Pure Exploration for Good Arm/Policy Identification – Industrial Systems Engineering and Management

ISEM Seminar Series

“Pure Exploration for Good Arm/Policy Identification”

Li Zitian

PhD student, Department of Industrial Systems Engineering & Management

College of Design and Engineering, NUS

26 May 2026 (Tuesday), 3pm – 4pm
Venue: E1-07-21/22 - ISEM Executive Classroom

ABSTRACT

Traditional pure exploration in Multi-Armed Bandits (MAB) and Reinforcement Learning (RL) has long focused on the "Best-Arm" or "Best-Policy" identification problem. However, in many real-world scenarios, identifying any candidate better than a threshold mu0 is sufficient.

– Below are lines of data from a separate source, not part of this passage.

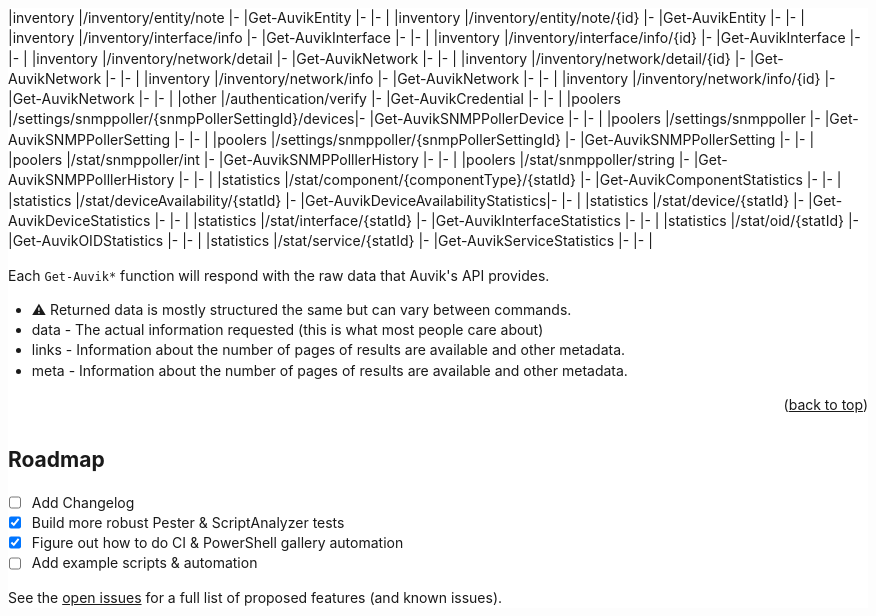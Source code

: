 |inventory       |/inventory/entity/note                            |-     |Get-AuvikEntity                      |-     |-                           |
|inventory       |/inventory/entity/note/{id}                       |-     |Get-AuvikEntity                      |-     |-                           |
|inventory       |/inventory/interface/info                         |-     |Get-AuvikInterface                   |-     |-                           |
|inventory       |/inventory/interface/info/{id}                    |-     |Get-AuvikInterface                   |-     |-                           |
|inventory       |/inventory/network/detail                         |-     |Get-AuvikNetwork                     |-     |-                           |
|inventory       |/inventory/network/detail/{id}                    |-     |Get-AuvikNetwork                     |-     |-                           |
|inventory       |/inventory/network/info                           |-     |Get-AuvikNetwork                     |-     |-                           |
|inventory       |/inventory/network/info/{id}                      |-     |Get-AuvikNetwork                     |-     |-                           |
|other           |/authentication/verify                            |-     |Get-AuvikCredential                  |-     |-                           |
|poolers         |/settings/snmppoller/{snmpPollerSettingId}/devices|-     |Get-AuvikSNMPPollerDevice            |-     |-                           |
|poolers         |/settings/snmppoller                              |-     |Get-AuvikSNMPPollerSetting           |-     |-                           |
|poolers         |/settings/snmppoller/{snmpPollerSettingId}        |-     |Get-AuvikSNMPPollerSetting           |-     |-                           |
|poolers         |/stat/snmppoller/int                              |-     |Get-AuvikSNMPPolllerHistory          |-     |-                           |
|poolers         |/stat/snmppoller/string                           |-     |Get-AuvikSNMPPolllerHistory          |-     |-                           |
|statistics      |/stat/component/{componentType}/{statId}          |-     |Get-AuvikComponentStatistics         |-     |-                           |
|statistics      |/stat/deviceAvailability/{statId}                 |-     |Get-AuvikDeviceAvailabilityStatistics|-     |-                           |
|statistics      |/stat/device/{statId}                             |-     |Get-AuvikDeviceStatistics            |-     |-                           |
|statistics      |/stat/interface/{statId}                          |-     |Get-AuvikInterfaceStatistics         |-     |-                           |
|statistics      |/stat/oid/{statId}                                |-     |Get-AuvikOIDStatistics               |-     |-                           |
|statistics      |/stat/service/{statId}                            |-     |Get-AuvikServiceStatistics           |-     |-                           |

Each `Get-Auvik*` function will respond with the raw data that Auvik's API provides.

- :warning: Returned data is mostly structured the same but can vary between commands.
- data - The actual information requested (this is what most people care about)
- links - Information about the number of pages of results are available and other metadata.
- meta - Information about the number of pages of results are available and other metadata.

<p align="right">(<a href="#readme-top">back to top</a>)</p>

## Roadmap

- [ ] Add Changelog
- [x] Build more robust Pester & ScriptAnalyzer tests
- [x] Figure out how to do CI & PowerShell gallery automation
- [ ] Add example scripts & automation

See the [open issues](https://github.com/Celerium/Auvik-PowerShellWrapper/issues) for a full list of proposed features (and known issues).


[Az_Pipeline-shield]:               https://img.shields.io/azure-devops/build/AzCelerium/AuvikAPI/5?style=for-the-badge&label=DevOps_Build
[Az_Pipeline-url]:                  https://dev.azure.com/AzCelerium/AuvikAPI/_build?definitionId=5
[GitHub_Pages-shield]:              https://img.shields.io/github/actions/workflow/status/celerium/Auvik-PowerShellWrapper/pages%2Fpages-build-deployment?style=for-the-badge&label=GitHub%20Pages
[GitHub_Pages-url]:                 https://github.com/Celerium/Auvik-PowerShellWrapper/actions/workflows/pages/pages-build-deployment
[GitHub_License-shield]:            https://img.shields.io/github/license/celerium/Auvik-PowerShellWrapper?style=for-the-badge
[GitHub_License-url]:               https://github.com/Celerium/Auvik-PowerShellWrapper/blob/main/LICENSE
[PoshGallery_Version-shield]:       https://img.shields.io/powershellgallery/v/Auvikapi?include_prereleases&style=for-the-badge
[PoshGallery_Version-url]:          https://www.powershellgallery.com/packages/AuvikAPI
[PoshGallery_Platforms-shield]:     https://img.shields.io/powershellgallery/p/Auvikapi?style=for-the-badge
[PoshGallery_Platforms-url]:        https://www.powershellgallery.com/packages/AuvikAPI
[PoshGallery_Downloads-shield]:     https://img.shields.io/powershellgallery/dt/AuvikAPI?style=for-the-badge
[PoshGallery_Downloads-url]:        https://www.powershellgallery.com/packages/AuvikAPI
[website-shield]:                   https://img.shields.io/website?up_color=blue&url=https%3A%2F%2Fcelerium.org&style=for-the-badge&label=Blog
[website-url]:                      https://celerium.org
[codeSize-shield]:                  https://img.shields.io/github/repo-size/celerium/Auvik-PowerShellWrapper?style=for-the-badge
[codeSize-url]:                     https://github.com/Celerium/Auvik-PowerShellWrapper
[contributors-shield]:              https://img.shields.io/github/contributors/celerium/Auvik-PowerShellWrapper?style=for-the-badge
[contributors-url]:                 https://github.com/Celerium/Auvik-PowerShellWrapper/graphs/contributors
[forks-shield]:                     https://img.shields.io/github/forks/celerium/Auvik-PowerShellWrapper?style=for-the-badge
[forks-url]:                        https://github.com/Celerium/Auvik-PowerShellWrapper/network/members
[stars-shield]:                     https://img.shields.io/github/stars/celerium/Auvik-PowerShellWrapper?style=for-the-badge
[stars-url]:                        https://github.com/Celerium/Auvik-PowerShellWrapper/stargazers
[issues-shield]:                    https://img.shields.io/github/issues/Celerium/Auvik-PowerShellWrapper?style=for-the-badge
[issues-url]:                       https://github.com/Celerium/Auvik-PowerShellWrapper/issues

This seminar explores the sample complexity for identifying a good candidate, including 1-Identification (Multi-Armed Case) and Good-Policy Identification (Reinforcement Learning Case). We will first examine the 1-Identification problem in the multi-armed bandit case. With the fixed confidence setting, the goal is to determine whether at least one arm exceeds a pre-defined reward threshold mu0 or to correctly declare that no such arm exists. We propose the Parallel-Sequential-Exploration-Exploitation-on-Brackets (PSEEB) algorithm and a novel optimization-based lower bound framework. Both of ideas achieve near-optimality by matching upper and lower bounds on the sample complexity, whose gap is within polynomial logarithmic factors. Second, we turn to Markov Decision Process(MDP) setting, introducing Good-Policy-Identification (GPI). GPI aims to find a policy with an expected reward of at least mu0. We will present the BEE-GPI algorithm with upper bound analysis on the sample complexity. We also provide lower bounds, suggesting that our proposed algorithm is near-optimal from the minimax perspective. By covering these two topics, this seminar provides a unified perspective on threshold-based exploration, demonstrating how shifting the objective from "best" to "good enough" enables significantly more efficient exploration strategies in both bandits and episodic RL.

PROFILE OF SPEAKER

Li Zitian is a Ph.D. candidate in the Department of Industrial Systems Engineering and Management at the National University of Singapore, advised by Prof. Cheung Wang Chi. His research focuses on online learning, including Bandits, Pure Exploration, and Reinforcement Learning. He received his master’s degree from NUS and his bachelor’s degree from Sun Yat-sen University.